# SpaCy Library

spaCy is an open-Source library which is fast, efficient.  
it is written in Python and Cython  
### Q) How is spaCy different from NLTK?  
-spaCy is faster, Scalable and is used for industrial and production purposes whereas NLTK is slower because of it's modularity and is used for academic and research purposes.  
-spaCy has built-in functions and libraries which can be used to perform text preprocessing steps like POS tagging, NER.  
-tokenization is rule Based in spacy whereas we have methods to perform tokenization in NLTK.  
-spaCy supports word vectors wheras we have limited support in NLTK

### Q) What are the main components of spaCy objects  
#### doc
 - used as a container to hold processed text with tokens and annonations

#### Token
 - represents a single word

#### span
  - represnts a slice of doc

In [54]:
## 🔹 Customizing Tokenization Rules in spaCy

# You can customize tokenization in spaCy by modifying the Tokenizer settings.

### 1️⃣ Customizing Tokenizer Prefixes, Suffixes, and Infixes
import spacy
from spacy.tokenizer import Tokenizer
from spacy.util import compile_infix_regex

nlp = spacy.load("en_core_web_sm")
infixes = ("-", "\.")  # Custom infix rules
infix_re = compile_infix_regex(infixes)

nlp.tokenizer = Tokenizer(nlp.vocab, infix_finditer=infix_re.finditer)
doc = nlp("custom-tokenization example")
print([token.text for token in doc])

### 2️⃣ Adding Special Cases to the Tokenizer
from spacy.symbols import ORTH

special_case = [{ORTH: "spaCy"}]
nlp.tokenizer.add_special_case("spaCy", special_case)
doc = nlp("I love spaCy!")
print([token.text for token in doc])


['custom', '-', 'tokenization', 'example']
['I', 'love', 'spaCy!']


# Experiment 1

question: Create a basic NLP program to find words, phrases, names and concepts using "spacy.blank" to create the English nlp object. Process the text and instantiate a Doc object in the variable doc. Select the first token of the Doc and print its text.  


In [27]:
#import the spacy library
import spacy

In [35]:
#create a blank NLP object
nlp = spacy.load("en_core_web_sm")

In [36]:
text = "I love... visiting New-York in the summer.
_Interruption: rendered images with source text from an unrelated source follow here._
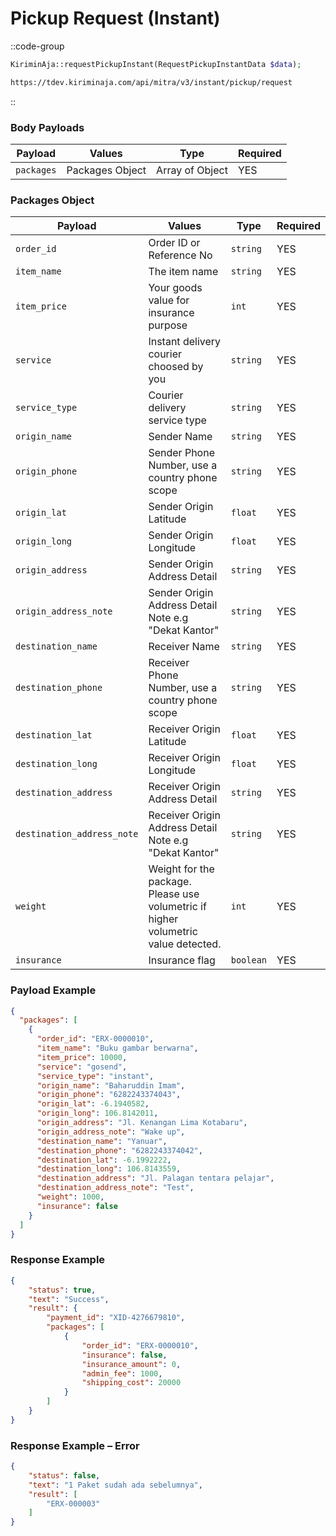 # Pickup Request (Instant)

::code-group
```php [PHP]
KiriminAja::requestPickupInstant(RequestPickupInstantData $data);
```
```bash [POST]
https://tdev.kiriminaja.com/api/mitra/v3/instant/pickup/request
```
::

### Body Payloads
| Payload    | Values          | Type           | Required |
|------------|-----------------|----------------|----------|
| `packages` | Packages Object | Array of Object | YES      |


### Packages Object
| Payload                    | Values                                                                             | Type      | Required |
|----------------------------|------------------------------------------------------------------------------------|-----------|----------|
| `order_id`                 | Order ID or Reference No                                                           | `string`  | YES      |
| `item_name`                | The item name                                                                      | `string`  | YES      |
| `item_price`               | Your goods value for insurance purpose                                             | `int`     | YES      |
| `service`                  | Instant delivery courier choosed by you                                            | `string`  | YES      |
| `service_type`             | Courier delivery service type                                                      | `string`  | YES      |
| `origin_name`              | Sender Name                                                                        | `string`  | YES      |
| `origin_phone`             | Sender Phone Number, use a country phone scope                                     | `string`  | YES      |
| `origin_lat`               | Sender Origin Latitude                                                             | `float`   | YES      |
| `origin_long`              | Sender Origin Longitude                                                            | `float`   | YES      |
| `origin_address`           | Sender Origin Address Detail                                                       | `string`  | YES      |
| `origin_address_note`      | Sender Origin Address Detail Note e.g "Dekat Kantor"                               | `string`  | YES      |
| `destination_name`         | Receiver Name                                                                      | `string`  | YES      |
| `destination_phone`        | Receiver Phone Number, use a country phone scope                                   | `string`  | YES      |
| `destination_lat`          | Receiver Origin Latitude                                                           | `float`   | YES      |
| `destination_long`         | Receiver Origin Longitude                                                          | `float`   | YES      |
| `destination_address`      | Receiver Origin Address Detail                                                     | `string`  | YES      |
| `destination_address_note` | Receiver Origin Address Detail Note e.g "Dekat Kantor"                             | `string`  | YES      |
| `weight`                   | Weight for the package. Please use volumetric if higher volumetric value detected. | `int`     | YES      |
| `insurance`                | Insurance flag                                                                     | `boolean` | YES      |


### Payload Example
```json
{
  "packages": [
    {
      "order_id": "ERX-0000010",
      "item_name": "Buku gambar berwarna",
      "item_price": 10000,
      "service": "gosend",
      "service_type": "instant",
      "origin_name": "Baharuddin Imam",
      "origin_phone": "6282243374043",
      "origin_lat": -6.1940582,
      "origin_long": 106.8142011,
      "origin_address": "Jl. Kenangan Lima Kotabaru",
      "origin_address_note": "Wake up",
      "destination_name": "Yanuar",
      "destination_phone": "6282243374042",
      "destination_lat": -6.1992222,
      "destination_long": 106.8143559,
      "destination_address": "Jl. Palagan tentara pelajar",
      "destination_address_note": "Test",
      "weight": 1000,
      "insurance": false
    }
  ]
}
```

### Response Example
```json
{
	"status": true,
	"text": "Success",
	"result": {
		"payment_id": "XID-4276679810",
		"packages": [
			{
				"order_id": "ERX-0000010",
				"insurance": false,
				"insurance_amount": 0,
				"admin_fee": 1000,
				"shipping_cost": 20000
			}
		]
	}
}
```
### Response Example – Error
```json
{
	"status": false,
	"text": "1 Paket sudah ada sebelumnya",
	"result": [
		"ERX-000003"
	]
}
```
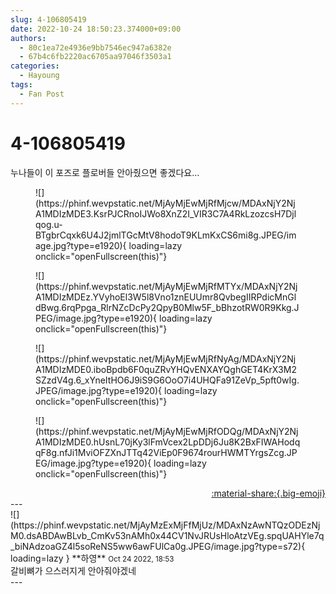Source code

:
 ```yaml
---
slug: 4-106805419
date: 2022-10-24 18:50:23.374000+09:00
authors:
  - 80c1ea72e4936e9bb7546ec947a6382e
  - 67b4c6fb2220ac6705aa97046f3503a1
categories:
  - Hayoung
tags:
  - Fan Post
---
```


# 4-106805419

<div class="post-container" markdown="1">
<div class="content-container md-sidebar__scrollwrap" markdown="1">

누나들이 이 포즈로 플로버들 안아줬으면 좋겠다요…
<figure markdown="1">
![](https://phinf.wevpstatic.net/MjAyMjEwMjRfMjcw/MDAxNjY2NjA1MDIzMDE3.KsrPJCRnoIJWo8XnZ2I_VIR3C7A4RkLzozcsH7Djlqog.u-BTgbrCqxk6U4J2jmlTGcMtV8hodoT9KLmKxCS6mi8g.JPEG/image.jpg?type=e1920){ loading=lazy onclick="openFullscreen(this)"}
</figure>

<figure markdown="1">
![](https://phinf.wevpstatic.net/MjAyMjEwMjRfMTYx/MDAxNjY2NjA1MDIzMDEz.YVyhoEl3W5l8Vno1znEUUmr8QvbegIIRPdicMnGldBwg.6rqPpga_RlrNZcDcPy2QpyB0Mlw5F_bBhzotRW0R9Kkg.JPEG/image.jpg?type=e1920){ loading=lazy onclick="openFullscreen(this)"}
</figure>

<figure markdown="1">
![](https://phinf.wevpstatic.net/MjAyMjEwMjRfNyAg/MDAxNjY2NjA1MDIzMDE0.iboBpdb6F0quZRvYHQvENXAYQghGET4KrX3M2SZzdV4g.6_xYneItHO6J9iS9G6OoO7i4UHQFa91ZeVp_5pft0wIg.JPEG/image.jpg?type=e1920){ loading=lazy onclick="openFullscreen(this)"}
</figure>

<figure markdown="1">
![](https://phinf.wevpstatic.net/MjAyMjEwMjRfODQg/MDAxNjY2NjA1MDIzMDE0.hUsnL70jKy3lFmVcex2LpDDj6Ju8K2BxFIWAHodqqF8g.nfJi1MviOFZXnJTTq42ViEp0F9674rourHWMTYrgsZcg.JPEG/image.jpg?type=e1920){ loading=lazy onclick="openFullscreen(this)"}
</figure>


</div>
</div>

<div style="text-align: right;" markdown="1">
<a href="https://weverse.io/fromis9/fanpost/4-106805419" style="text-align: right;">:material-share:{.big-emoji}</a>
</div>
---

<div class="comments-container md-sidebar__scrollwrap" markdown="1">
<div class="comment" markdown="1">
<div class='id-container' markdown="1">
![](https://phinf.wevpstatic.net/MjAyMzExMjFfMjUz/MDAxNzAwNTQzODEzNjM0.dsABDAwBLvb_CmKv53nAMh0x44CV1NvJRUsHloAtzVEg.spqUAHYle7q_biNAdzoaGZ4l5soReNS5ww6awFUlCa0g.JPEG/image.jpg?type=s72){ loading=lazy }
**<span class="artist">하영</span>** <small>Oct 24 2022, 18:53</small><br>
</div>
<div class='comment-body' markdown="1">
갈비뼈가 으스러지게 안아줘야겠네
</div>
</div>
</div>
---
The best time of the year."

In [37]:
# send the text to NLP object and the doc object holds the processed text
doc = nlp(text)

In [38]:
# to access the first element/token use obj[0] which will return the first token
first_token = doc[0]
print("the first token is -",first_token)

the first token is - I


In [39]:
#to print all the tokens in the given text
print([token.text for token in doc])

['I', 'love', '...', 'visiting', 'New', '-', 'York', 'in', 'the', 'summer', '.', 'The', 'best', 'time', 'of', 'the', 'year', '.']


In [40]:
#extract words while ignoring punctuations
words = [token.text for token in doc if not token.is_punct]
print("Words:", words)

Words: ['I', 'love', 'visiting', 'New', 'York', 'in', 'the', 'summer', 'The', 'best', 'time', 'of', 'the', 'year']


In [41]:
#extract sentences from the doc object
sentences = [sent.text for sent in doc.sents]
print("Sentences:", sentences)

Sentences: ['I love... visiting New-York in the summer.', 'The best time of the year.']


In [47]:
# Extract parts of speech from the text
for token in doc:
  print(f"TOKEN:{token},POS:{token.pos_}",end="\n")

TOKEN:I,POS:PRON
TOKEN:love,POS:VERB
TOKEN:...,POS:PUNCT
TOKEN:visiting,POS:VERB
TOKEN:New,POS:PROPN
TOKEN:-,POS:PUNCT
TOKEN:York,POS:PROPN
TOKEN:in,POS:ADP
TOKEN:the,POS:DET
TOKEN:summer,POS:NOUN
TOKEN:.,POS:PUNCT
TOKEN:The,POS:DET
TOKEN:best,POS:ADJ
TOKEN:time,POS:NOUN
TOKEN:of,POS:ADP
TOKEN:the,POS:DET
TOKEN:year,POS:NOUN
TOKEN:.,POS:PUNCT


In [51]:
#extract named entities fro the text
for ent in doc.ents:
    print(f"Entity: {ent.text}, Label: {ent.label_}")

Entity: New-York, Label: GPE
Entity: the summer, Label: DATE
Entity: the year, Label: DATE


In [48]:
#Extract the stop words from the text
stop_words = [token.text for token in doc if token.is_stop]
print("Stop words are: ",stop_words)

Stop words are:  ['I', 'in', 'the', 'The', 'of', 'the']


In [50]:
#generate a text without the stop words
non_stop_words = [token.text for token in doc if not token.is_stop]
filtered=' '.join(non_stop_words)
print(f"original text: {text}")
print(f"Filtered text: {}")


original text: I love... visiting New-York in the summer. The best time of the year.
Filtered text: love ... visiting New - York summer . best time year .